(Records excerpted from a collection)
━━━━━━━━━━
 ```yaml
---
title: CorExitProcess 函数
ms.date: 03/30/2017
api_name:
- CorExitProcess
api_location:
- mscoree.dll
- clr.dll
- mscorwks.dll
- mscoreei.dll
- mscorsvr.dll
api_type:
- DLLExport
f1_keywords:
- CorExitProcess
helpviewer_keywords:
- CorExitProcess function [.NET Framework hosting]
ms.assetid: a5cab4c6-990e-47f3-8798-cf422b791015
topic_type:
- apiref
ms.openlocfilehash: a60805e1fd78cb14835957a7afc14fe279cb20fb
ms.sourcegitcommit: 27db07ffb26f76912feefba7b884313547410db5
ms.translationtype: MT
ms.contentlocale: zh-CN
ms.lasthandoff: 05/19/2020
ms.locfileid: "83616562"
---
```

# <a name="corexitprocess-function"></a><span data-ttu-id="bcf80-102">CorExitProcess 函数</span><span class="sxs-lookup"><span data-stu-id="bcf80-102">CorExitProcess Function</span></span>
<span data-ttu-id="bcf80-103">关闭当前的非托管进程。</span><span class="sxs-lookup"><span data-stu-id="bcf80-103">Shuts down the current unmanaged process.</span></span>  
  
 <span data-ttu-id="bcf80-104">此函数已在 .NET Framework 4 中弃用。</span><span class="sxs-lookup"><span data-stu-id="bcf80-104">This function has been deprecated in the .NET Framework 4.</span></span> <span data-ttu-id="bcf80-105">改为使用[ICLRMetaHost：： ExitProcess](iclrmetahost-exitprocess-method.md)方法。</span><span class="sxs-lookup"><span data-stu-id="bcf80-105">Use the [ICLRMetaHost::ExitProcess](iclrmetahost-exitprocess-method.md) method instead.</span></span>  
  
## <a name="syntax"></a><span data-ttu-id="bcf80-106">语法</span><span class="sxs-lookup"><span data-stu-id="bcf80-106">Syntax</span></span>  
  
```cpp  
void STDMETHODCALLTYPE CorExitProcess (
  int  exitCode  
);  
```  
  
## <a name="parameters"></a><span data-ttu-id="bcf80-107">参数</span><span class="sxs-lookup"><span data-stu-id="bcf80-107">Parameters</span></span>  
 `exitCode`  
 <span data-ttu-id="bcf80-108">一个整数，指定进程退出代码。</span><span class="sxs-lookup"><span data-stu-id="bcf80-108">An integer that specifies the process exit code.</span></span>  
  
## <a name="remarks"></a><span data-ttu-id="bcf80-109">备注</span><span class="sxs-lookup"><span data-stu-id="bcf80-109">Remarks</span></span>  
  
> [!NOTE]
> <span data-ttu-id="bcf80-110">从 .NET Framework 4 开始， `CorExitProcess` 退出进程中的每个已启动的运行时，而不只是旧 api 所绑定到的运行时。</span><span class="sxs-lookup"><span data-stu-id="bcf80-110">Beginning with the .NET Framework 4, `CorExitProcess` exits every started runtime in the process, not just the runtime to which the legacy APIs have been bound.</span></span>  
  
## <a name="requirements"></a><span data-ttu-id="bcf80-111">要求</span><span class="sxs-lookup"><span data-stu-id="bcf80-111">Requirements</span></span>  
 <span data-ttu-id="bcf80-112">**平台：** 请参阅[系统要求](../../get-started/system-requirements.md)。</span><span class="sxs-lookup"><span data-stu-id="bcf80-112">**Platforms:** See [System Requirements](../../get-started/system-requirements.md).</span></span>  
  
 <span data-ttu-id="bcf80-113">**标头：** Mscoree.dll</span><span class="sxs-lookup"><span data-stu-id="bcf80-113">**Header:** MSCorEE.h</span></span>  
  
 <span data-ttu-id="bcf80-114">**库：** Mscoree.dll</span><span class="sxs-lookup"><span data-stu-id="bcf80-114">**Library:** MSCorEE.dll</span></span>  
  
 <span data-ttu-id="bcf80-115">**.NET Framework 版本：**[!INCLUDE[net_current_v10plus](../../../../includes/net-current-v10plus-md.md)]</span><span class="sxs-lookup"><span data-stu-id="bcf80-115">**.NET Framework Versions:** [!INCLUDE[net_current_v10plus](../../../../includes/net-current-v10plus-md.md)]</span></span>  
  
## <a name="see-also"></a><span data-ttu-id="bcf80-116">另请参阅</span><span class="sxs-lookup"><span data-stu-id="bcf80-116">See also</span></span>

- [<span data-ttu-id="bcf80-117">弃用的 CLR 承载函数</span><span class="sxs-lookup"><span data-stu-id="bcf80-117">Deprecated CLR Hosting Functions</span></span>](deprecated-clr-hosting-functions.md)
━━━━━━━━━━
→ **TASK GOAL**
Each of the records shown above needs to be repeated exactly.

→ **ANSWER FOR THIS EXERCISE**
 ```yaml
---
title: CorExitProcess 函数
ms.date: 03/30/2017
api_name:
- CorExitProcess
api_location:
- mscoree.dll
- clr.dll
- mscorwks.dll
- mscoreei.dll
- mscorsvr.dll
api_type:
- DLLExport
f1_keywords:
- CorExitProcess
helpviewer_keywords:
- CorExitProcess function [.NET Framework hosting]
ms.assetid: a5cab4c6-990e-47f3-8798-cf422b791015
topic_type:
- apiref
ms.openlocfilehash: a60805e1fd78cb14835957a7afc14fe279cb20fb
ms.sourcegitcommit: 27db07ffb26f76912feefba7b884313547410db5
ms.translationtype: MT
ms.contentlocale: zh-CN
ms.lasthandoff: 05/19/2020
ms.locfileid: "83616562"
---
```

# <a name="corexitprocess-function"></a><span data-ttu-id="bcf80-102">CorExitProcess 函数</span><span class="sxs-lookup"><span data-stu-id="bcf80-102">CorExitProcess Function</span></span>
<span data-ttu-id="bcf80-103">关闭当前的非托管进程。</span><span class="sxs-lookup"><span data-stu-id="bcf80-103">Shuts down the current unmanaged process.</span></span>  
  
 <span data-ttu-id="bcf80-104">此函数已在 .NET Framework 4 中弃用。</span><span class="sxs-lookup"><span data-stu-id="bcf80-104">This function has been deprecated in the .NET Framework 4.</span></span> <span data-ttu-id="bcf80-105">改为使用[ICLRMetaHost：： ExitProcess](iclrmetahost-exitprocess-method.md)方法。</span><span class="sxs-lookup"><span data-stu-id="bcf80-105">Use the [ICLRMetaHost::ExitProcess](iclrmetahost-exitprocess-method.md) method instead.</span></span>  
  
## <a name="syntax"></a><span data-ttu-id="bcf80-106">语法</span><span class="sxs-lookup"><span data-stu-id="bcf80-106">Syntax</span></span>  
  
```cpp  
void STDMETHODCALLTYPE CorExitProcess (
  int  exitCode  
);  
```  
  
## <a name="parameters"></a><span data-ttu-id="bcf80-107">参数</span><span class="sxs-lookup"><span data-stu-id="bcf80-107">Parameters</span></span>  
 `exitCode`  
 <span data-ttu-id="bcf80-108">一个整数，指定进程退出代码。</span><span class="sxs-lookup"><span data-stu-id="bcf80-108">An integer that specifies the process exit code.</span></span>  
  
## <a name="remarks"></a><span data-ttu-id="bcf80-109">备注</span><span class="sxs-lookup"><span data-stu-id="bcf80-109">Remarks</span></span>  
  
> [!NOTE]
> <span data-ttu-id="bcf80-110">从 .NET Framework 4 开始， `CorExitProcess` 退出进程中的每个已启动的运行时，而不只是旧 api 所绑定到的运行时。</span><span class="sxs-lookup"><span data-stu-id="bcf80-110">Beginning with the .NET Framework 4, `CorExitProcess` exits every started runtime in the process, not just the runtime to which the legacy APIs have been bound.</span></span>  
  
## <a name="requirements"></a><span data-ttu-id="bcf80-111">要求</span><span class="sxs-lookup"><span data-stu-id="bcf80-111">Requirements</span></span>  
 <span data-ttu-id="bcf80-112">**平台：** 请参阅[系统要求](../../get-started/system-requirements.md)。</span><span class="sxs-lookup"><span data-stu-id="bcf80-112">**Platforms:** See [System Requirements](../../get-started/system-requirements.md).</span></span>  
  
 <span data-ttu-id="bcf80-113">**标头：** Mscoree.dll</span><span class="sxs-lookup"><span data-stu-id="bcf80-113">**Header:** MSCorEE.h</span></span>  
  
 <span data-ttu-id="bcf80-114">**库：** Mscoree.dll</span><span class="sxs-lookup"><span data-stu-id="bcf80-114">**Library:** MSCorEE.dll</span></span>  
  
 <span data-ttu-id="bcf80-115">**.NET Framework 版本：**[!INCLUDE[net_current_v10plus](../../../../includes/net-current-v10plus-md.md)]</span><span class="sxs-lookup"><span data-stu-id="bcf80-115">**.NET Framework Versions:** [!INCLUDE[net_current_v10plus](../../../../includes/net-current-v10plus-md.md)]</span></span>  
  
## <a name="see-also"></a><span data-ttu-id="bcf80-116">另请参阅</span><span class="sxs-lookup"><span data-stu-id="bcf80-116">See also</span></span>

- [<span data-ttu-id="bcf80-117">弃用的 CLR 承载函数</span><span class="sxs-lookup"><span data-stu-id="bcf80-117">Deprecated CLR Hosting Functions</span></span>](deprecated-clr-hosting-functions.md)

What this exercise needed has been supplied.